Exercise: When writing out the entries below, keep only the lines from the line with "### Q: 実際の現場ではどのような点に特に注意すべきですか？" to the line with "Nue P𝚑ot𝚘𝚜 V𝚒d𝚎o</a></h2>", both included, exactly as they are, and leave the pictures aside.

++++ Data listing

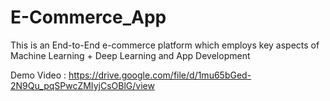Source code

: # E-Commerce_App
This is an End-to-End e-commerce platform which employs key aspects of Machine Learning + Deep Learning and App Development

Demo Video : https://drive.google.com/file/d/1mu65bGed-2N9Qu_pqSPwcZMIyjCsOBlG/view
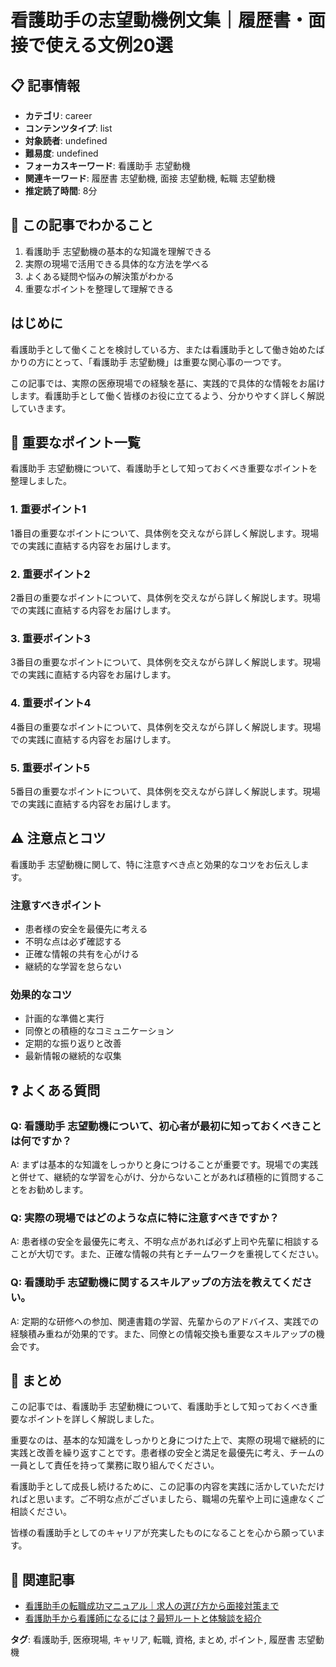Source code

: # 看護助手の志望動機例文集｜履歴書・面接で使える文例20選

## 📋 記事情報
- **カテゴリ**: career
- **コンテンツタイプ**: list
- **対象読者**: undefined
- **難易度**: undefined
- **フォーカスキーワード**: 看護助手 志望動機
- **関連キーワード**: 履歴書 志望動機, 面接 志望動機, 転職 志望動機
- **推定読了時間**: 8分

## 🎯 この記事でわかること
1. 看護助手 志望動機の基本的な知識を理解できる
2. 実際の現場で活用できる具体的な方法を学べる
3. よくある疑問や悩みの解決策がわかる
4. 重要なポイントを整理して理解できる

## はじめに
看護助手として働くことを検討している方、または看護助手として働き始めたばかりの方にとって、「看護助手 志望動機」は重要な関心事の一つです。

この記事では、実際の医療現場での経験を基に、実践的で具体的な情報をお届けします。看護助手として働く皆様のお役に立てるよう、分かりやすく詳しく解説していきます。

## 📝 重要なポイント一覧
看護助手 志望動機について、看護助手として知っておくべき重要なポイントを整理しました。

### 1. 重要ポイント1
1番目の重要なポイントについて、具体例を交えながら詳しく解説します。現場での実践に直結する内容をお届けします。

### 2. 重要ポイント2
2番目の重要なポイントについて、具体例を交えながら詳しく解説します。現場での実践に直結する内容をお届けします。

### 3. 重要ポイント3
3番目の重要なポイントについて、具体例を交えながら詳しく解説します。現場での実践に直結する内容をお届けします。

### 4. 重要ポイント4
4番目の重要なポイントについて、具体例を交えながら詳しく解説します。現場での実践に直結する内容をお届けします。

### 5. 重要ポイント5
5番目の重要なポイントについて、具体例を交えながら詳しく解説します。現場での実践に直結する内容をお届けします。

## ⚠️ 注意点とコツ
看護助手 志望動機に関して、特に注意すべき点と効果的なコツをお伝えします。

### 注意すべきポイント
- 患者様の安全を最優先に考える
- 不明な点は必ず確認する
- 正確な情報の共有を心がける
- 継続的な学習を怠らない

### 効果的なコツ
- 計画的な準備と実行
- 同僚との積極的なコミュニケーション
- 定期的な振り返りと改善
- 最新情報の継続的な収集

## ❓ よくある質問
### Q: 看護助手 志望動機について、初心者が最初に知っておくべきことは何ですか？
A: まずは基本的な知識をしっかりと身につけることが重要です。現場での実践と併せて、継続的な学習を心がけ、分からないことがあれば積極的に質問することをお勧めします。

### Q: 実際の現場ではどのような点に特に注意すべきですか？
A: 患者様の安全を最優先に考え、不明な点があれば必ず上司や先輩に相談することが大切です。また、正確な情報の共有とチームワークを重視してください。

### Q: 看護助手 志望動機に関するスキルアップの方法を教えてください。
A: 定期的な研修への参加、関連書籍の学習、先輩からのアドバイス、実践での経験積み重ねが効果的です。また、同僚との情報交換も重要なスキルアップの機会です。

## 📝 まとめ
この記事では、看護助手 志望動機について、看護助手として知っておくべき重要なポイントを詳しく解説しました。

重要なのは、基本的な知識をしっかりと身につけた上で、実際の現場で継続的に実践と改善を繰り返すことです。患者様の安全と満足を最優先に考え、チームの一員として責任を持って業務に取り組んでください。

看護助手として成長し続けるために、この記事の内容を実践に活かしていただければと思います。ご不明な点がございましたら、職場の先輩や上司に遠慮なくご相談ください。

皆様の看護助手としてのキャリアが充実したものになることを心から願っています。

## 🔗 関連記事
- [看護助手の転職成功マニュアル｜求人の選び方から面接対策まで](/nursing-assistant-job-change-guide)
- [看護助手から看護師になるには？最短ルートと体験談を紹介](/from-nursing-assistant-to-nurse)

**タグ**: 看護助手, 医療現場, キャリア, 転職, 資格, まとめ, ポイント, 履歴書 志望動機
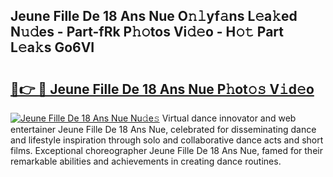 ## Jeune Fille De 18 Ans Nue O𝚗𝚕yf𝚊ns L𝚎a𝚔ed N𝚞𝚍es - Part-fRk P𝚑𝚘tos Vi𝚍𝚎o - H𝚘𝚝 Part L𝚎a𝚔s Go6VI

# <h2><a href="http://kf1rrh.oniu.top/?m=Jeune+Fille+De+18+Ans+Nue">🔗👉 🔴 Jeune Fille De 18 Ans Nue P𝚑ot𝚘𝚜 V𝚒d𝚎o</a></h2>

[![Jeune Fille De 18 Ans Nue Nu𝚍e𝚜](https://i.imgur.com/0qMVB7G.gif)](http://kf1rrh.oniu.top/?m=Jeune+Fille+De+18+Ans+Nue)
Virtual dance innovator and web entertainer Jeune Fille De 18 Ans Nue, celebrated for disseminating dance and lifestyle inspiration through solo and collaborative dance acts and short films. Exceptional choreographer Jeune Fille De 18 Ans Nue, famed for their remarkable abilities and achievements in creating dance routines.  
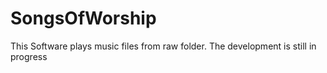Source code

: # SongsOfWorship
This Software plays music files from raw folder. The development is still in progress
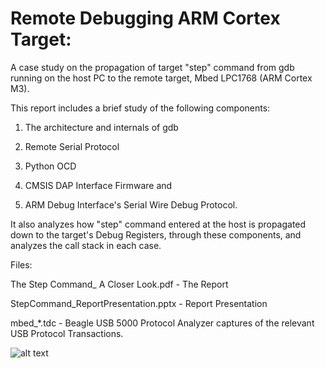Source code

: # Remote Debugging ARM Cortex Target:

A case study on the propagation of target "step" command from gdb running on the host PC to the remote target, Mbed LPC1768 (ARM Cortex M3).

This report includes a brief study of the following components: 

1) The architecture and internals of gdb

2) Remote Serial Protocol

3) Python OCD

4) CMSIS DAP Interface Firmware and 

5) ARM Debug Interface's Serial Wire Debug Protocol. 

It also analyzes how "step" command entered at the host is propagated down to the target's Debug Registers, through these components, and analyzes the call stack in each case. 

Files:

The Step Command_ A Closer Look.pdf	 - The Report

StepCommand_ReportPresentation.pptx  - Report Presentation

mbed_*.tdc                           - Beagle USB 5000 Protocol Analyzer captures of the relevant USB Protocol Transactions.

![alt text](https://github.com/kripa-v/How-It-Works--Remote-Debugging-ARM-Target/edit/master/cmsis.jpg?raw=true)
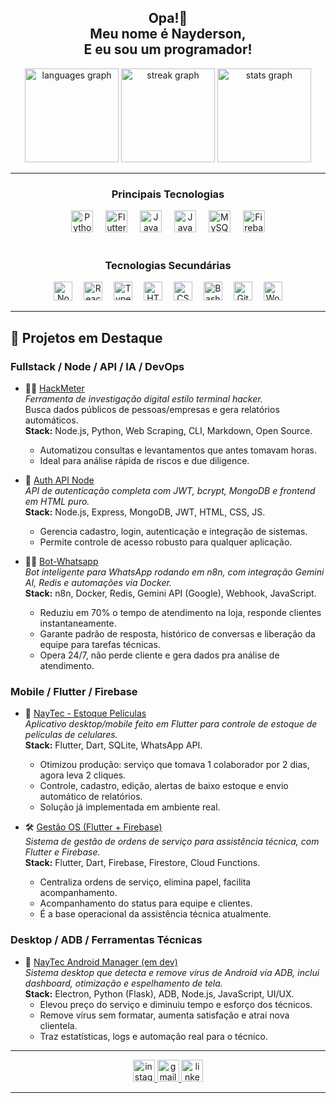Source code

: 
<h2 align="center">Opa!👋<br> Meu nome é Nayderson,<br> E eu sou um programador!</h2>

<div align="center">
  <img src="https://github-readme-stats.vercel.app/api/top-langs?username=Nerdzter&locale=en&hide_title=false&layout=compact&card_width=320&langs_count=5&theme=dracula&hide_border=false" height="150" alt="languages graph"  />
  <img src="https://streak-stats.demolab.com?user=Nerdzter&locale=en&mode=daily&theme=dracula&hide_border=false&border_radius=5" height="150" alt="streak graph"  />
  <img src="https://github-readme-stats.vercel.app/api?username=Nerdzter&hide_title=false&hide_rank=false&show_icons=true&include_all_commits=true&count_private=true&disable_animations=false&theme=dracula&locale=en&hide_border=false" height="150" alt="stats graph"  />
</div>

---

<h3 align="center">Principais Tecnologias</h3>
<div align="center">
  <img src="https://cdn.jsdelivr.net/gh/devicons/devicon/icons/python/python-original.svg" height="35" alt="Python" />
  <img width="12" />
  <img src="https://cdn.jsdelivr.net/gh/devicons/devicon/icons/flutter/flutter-original.svg" height="35" alt="Flutter" />
  <img width="12" />
  <img src="https://cdn.jsdelivr.net/gh/devicons/devicon/icons/javascript/javascript-original.svg" height="35" alt="JavaScript" />
  <img width="12" />
  <img src="https://cdn.jsdelivr.net/gh/devicons/devicon/icons/java/java-original.svg" height="35" alt="Java" />
  <img width="12" />
  <img src="https://cdn.jsdelivr.net/gh/devicons/devicon/icons/mysql/mysql-original.svg" height="35" alt="MySQL" />
  <img width="12" />
  <img src="https://cdn.jsdelivr.net/gh/devicons/devicon/icons/firebase/firebase-plain.svg" height="35" alt="Firebase" />
</div>

<br />

<h3 align="center">Tecnologias Secundárias</h3>
<div align="center">
  <img src="https://cdn.jsdelivr.net/gh/devicons/devicon/icons/nodejs/nodejs-original.svg" height="30" alt="Node.js" />
  <img width="10" />
  <img src="https://cdn.jsdelivr.net/gh/devicons/devicon/icons/react/react-original.svg" height="30" alt="React" />
  <img width="10" />
  <img src="https://cdn.jsdelivr.net/gh/devicons/devicon/icons/typescript/typescript-original.svg" height="30" alt="TypeScript" />
  <img width="10" />
  <img src="https://cdn.jsdelivr.net/gh/devicons/devicon/icons/html5/html5-original.svg" height="30" alt="HTML5" />
  <img width="10" />
  <img src="https://cdn.jsdelivr.net/gh/devicons/devicon/icons/css3/css3-original.svg" height="30" alt="CSS3" />
  <img width="10" />
  <img src="https://cdn.jsdelivr.net/gh/devicons/devicon/icons/bash/bash-original.svg" height="30" alt="Bash" />
  <img width="10" />
  <img src="https://cdn.jsdelivr.net/gh/devicons/devicon/icons/git/git-original.svg" height="30" alt="Git" />
  <img width="10" />
  <img src="https://cdn.jsdelivr.net/gh/devicons/devicon/icons/wordpress/wordpress-original.svg" height="30" alt="WordPress" />
</div>

---

## 🧩 Projetos em Destaque 

### Fullstack / Node / API / IA / DevOps

- 🕵️‍♂️ [HackMeter](https://github.com/Nerdzter/HackMeter)  
  *Ferramenta de investigação digital estilo terminal hacker.*  
  Busca dados públicos de pessoas/empresas e gera relatórios automáticos.  
  **Stack:** Node.js, Python, Web Scraping, CLI, Markdown, Open Source.  
  - Automatizou consultas e levantamentos que antes tomavam horas.
  - Ideal para análise rápida de riscos e due diligence.

- 🔐 [Auth API Node](https://github.com/Nerdzter/auth-api-node)  
  *API de autenticação completa com JWT, bcrypt, MongoDB e frontend em HTML puro.*  
  **Stack:** Node.js, Express, MongoDB, JWT, HTML, CSS, JS.
  - Gerencia cadastro, login, autenticação e integração de sistemas.
  - Permite controle de acesso robusto para qualquer aplicação.

- 🧑‍💬 [Bot-Whatsapp](https://github.com/Nerdzter/Bot-Whatsapp)  
  *Bot inteligente para WhatsApp rodando em n8n, com integração Gemini AI, Redis e automações via Docker.*  
  **Stack:** n8n, Docker, Redis, Gemini API (Google), Webhook, JavaScript.
  - Reduziu em 70% o tempo de atendimento na loja, responde clientes instantaneamente.
  - Garante padrão de resposta, histórico de conversas e liberação da equipe para tarefas técnicas.
  - Opera 24/7, não perde cliente e gera dados pra análise de atendimento.

### Mobile / Flutter / Firebase

- 📱 [NayTec - Estoque Películas](https://github.com/Nerdzter/EstoquePeliculas)  
  *Aplicativo desktop/mobile feito em Flutter para controle de estoque de películas de celulares.*  
  **Stack:** Flutter, Dart, SQLite, WhatsApp API.
  - Otimizou produção: serviço que tomava 1 colaborador por 2 dias, agora leva 2 cliques.
  - Controle, cadastro, edição, alertas de baixo estoque e envio automático de relatórios.
  - Solução já implementada em ambiente real.

- 🛠️ [Gestão OS (Flutter + Firebase)](https://github.com/Nerdzter/gest-oOS)  
  *Sistema de gestão de ordens de serviço para assistência técnica, com Flutter e Firebase.*  
  **Stack:** Flutter, Dart, Firebase, Firestore, Cloud Functions.
  - Centraliza ordens de serviço, elimina papel, facilita acompanhamento.
  - Acompanhamento do status para equipe e clientes.
  - É a base operacional da assistência técnica atualmente.

### Desktop / ADB / Ferramentas Técnicas

- 📱 [NayTec Android Manager (em dev)](https://github.com/Nerdzter/NayTec-Android-Manager)  
  *Sistema desktop que detecta e remove vírus de Android via ADB, inclui dashboard, otimização e espelhamento de tela.*  
  **Stack:** Electron, Python (Flask), ADB, Node.js, JavaScript, UI/UX.
  - Elevou preço do serviço e diminuiu tempo e esforço dos técnicos.
  - Remove vírus sem formatar, aumenta satisfação e atrai nova clientela.
  - Traz estatísticas, logs e automação real para o técnico.

---

<div align="center">
  <a href="https://instagram.com/eunayderson" target="_blank">
    <img src="https://img.shields.io/static/v1?message=Instagram&logo=instagram&label=&color=E4405F&logoColor=white&labelColor=&style=for-the-badge" height="35" alt="instagram logo"/>
  </a>
  <a href="mailto:nayderson.contato@gmail.com">
    <img src="https://img.shields.io/static/v1?message=Gmail&logo=gmail&label=&color=D14836&logoColor=white&labelColor=&style=for-the-badge" height="35" alt="gmail logo"/>
  </a>
  <a href="https://br.linkedin.com/in/nayderson-oliveira-751ba6217" target="_blank">
    <img src="https://img.shields.io/static/v1?message=LinkedIn&logo=linkedin&label=&color=0077B5&logoColor=white&labelColor=&style=for-the-badge" height="35" alt="linkedin logo"/>
  </a>
</div>

---
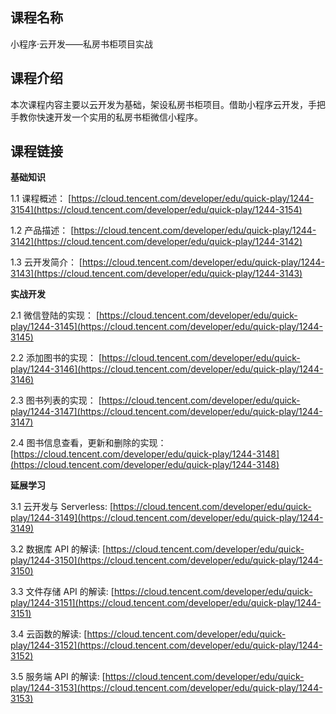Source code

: ## 课程名称

小程序·云开发——私房书柜项目实战

## 课程介绍

本次课程内容主要以云开发为基础，架设私房书柜项目。借助小程序云开发，手把手教你快速开发一个实用的私房书柜微信小程序。

## 课程链接

**基础知识**

1.1 课程概述：
[https://cloud.tencent.com/developer/edu/quick-play/1244-3154](https://cloud.tencent.com/developer/edu/quick-play/1244-3154)

1.2 产品描述：
[https://cloud.tencent.com/developer/edu/quick-play/1244-3142](https://cloud.tencent.com/developer/edu/quick-play/1244-3142)

1.3 云开发简介：
[https://cloud.tencent.com/developer/edu/quick-play/1244-3143](https://cloud.tencent.com/developer/edu/quick-play/1244-3143)

**实战开发**

2.1 微信登陆的实现：
[https://cloud.tencent.com/developer/edu/quick-play/1244-3145](https://cloud.tencent.com/developer/edu/quick-play/1244-3145)

2.2 添加图书的实现：
[https://cloud.tencent.com/developer/edu/quick-play/1244-3146](https://cloud.tencent.com/developer/edu/quick-play/1244-3146)

2.3 图书列表的实现：
[https://cloud.tencent.com/developer/edu/quick-play/1244-3147](https://cloud.tencent.com/developer/edu/quick-play/1244-3147)

2.4 图书信息查看，更新和删除的实现：
[https://cloud.tencent.com/developer/edu/quick-play/1244-3148](https://cloud.tencent.com/developer/edu/quick-play/1244-3148)

**延展学习**

3.1 云开发与 Serverless:
[https://cloud.tencent.com/developer/edu/quick-play/1244-3149](https://cloud.tencent.com/developer/edu/quick-play/1244-3149)

3.2 数据库 API 的解读:
[https://cloud.tencent.com/developer/edu/quick-play/1244-3150](https://cloud.tencent.com/developer/edu/quick-play/1244-3150)

3.3 文件存储 API 的解读:
[https://cloud.tencent.com/developer/edu/quick-play/1244-3151](https://cloud.tencent.com/developer/edu/quick-play/1244-3151)

3.4 云函数的解读:
[https://cloud.tencent.com/developer/edu/quick-play/1244-3152](https://cloud.tencent.com/developer/edu/quick-play/1244-3152)

3.5 服务端 API 的解读:
[https://cloud.tencent.com/developer/edu/quick-play/1244-3153](https://cloud.tencent.com/developer/edu/quick-play/1244-3153)
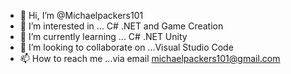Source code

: - 👋 Hi, I’m @Michaelpackers101
- 👀 I’m interested in ... C# .NET and Game Creation
- 🌱 I’m currently learning ... C# .NET Unity
- 💞️ I’m looking to collaborate on ...Visual Studio Code
- 📫 How to reach me ...via email michaelpackers101@gmail.com

<!---
Michaelpackers101/Michaelpackers101 is a ✨ special ✨ repository because its `README.md` (this file) appears on your GitHub profile.
You can click the Preview link to take a look at your changes.
--->
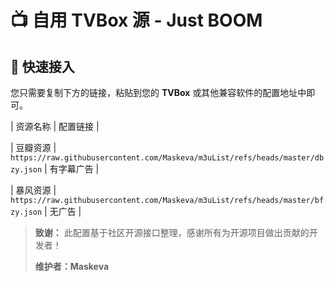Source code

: # 📺 自用 TVBox 源 - Just BOOM

## 🚀 快速接入

您只需要复制下方的链接，粘贴到您的 **TVBox** 或其他兼容软件的配置地址中即可。

| 资源名称 | 配置链接 |

| 豆瓣资源 | `https://raw.githubusercontent.com/Maskeva/m3uList/refs/heads/master/dbzy.json` | 有字幕广告 |

| 暴风资源 | `https://raw.githubusercontent.com/Maskeva/m3uList/refs/heads/master/bfzy.json` | 无广告 |

> **致谢：** 此配置基于社区开源接口整理，感谢所有为开源项目做出贡献的开发者！
> 
> **维护者：Maskeva**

++++++++

Answer space:
### Q: 実際の現場ではどのような点に特に注意すべきですか？
A: 患者様の安全を最優先に考え、不明な点があれば必ず上司や先輩に相談することが大切です。また、正確な情報の共有とチームワークを重視してください。

### Q: 看護助手 志望動機に関するスキルアップの方法を教えてください。
A: 定期的な研修への参加、関連書籍の学習、先輩からのアドバイス、実践での経験積み重ねが効果的です。また、同僚との情報交換も重要なスキルアップの機会です。

## 📝 まとめ
この記事では、看護助手 志望動機について、看護助手として知っておくべき重要なポイントを詳しく解説しました。

重要なのは、基本的な知識をしっかりと身につけた上で、実際の現場で継続的に実践と改善を繰り返すことです。患者様の安全と満足を最優先に考え、チームの一員として責任を持って業務に取り組んでください。

看護助手として成長し続けるために、この記事の内容を実践に活かしていただければと思います。ご不明な点がございましたら、職場の先輩や上司に遠慮なくご相談ください。

皆様の看護助手としてのキャリアが充実したものになることを心から願っています。

## 🔗 関連記事
- [看護助手の転職成功マニュアル｜求人の選び方から面接対策まで](/nursing-assistant-job-change-guide)
- [看護助手から看護師になるには？最短ルートと体験談を紹介](/from-nursing-assistant-to-nurse)

**タグ**: 看護助手, 医療現場, キャリア, 転職, 資格, まとめ, ポイント, 履歴書 志望動機
 ## Jeune Fille De 18 Ans Nue O𝚗𝚕yf𝚊ns L𝚎a𝚔ed N𝚞𝚍es - Part-fRk P𝚑𝚘tos Vi𝚍𝚎o - H𝚘𝚝 Part L𝚎a𝚔s Go6VI

# <h2><a href="http://kf1rrh.oniu.top/?m=Jeune+Fille+De+18+Ans+Nue">🔗👉 🔴 Jeune Fille De 18 Ans Nue P𝚑ot𝚘𝚜 V𝚒d𝚎o</a></h2>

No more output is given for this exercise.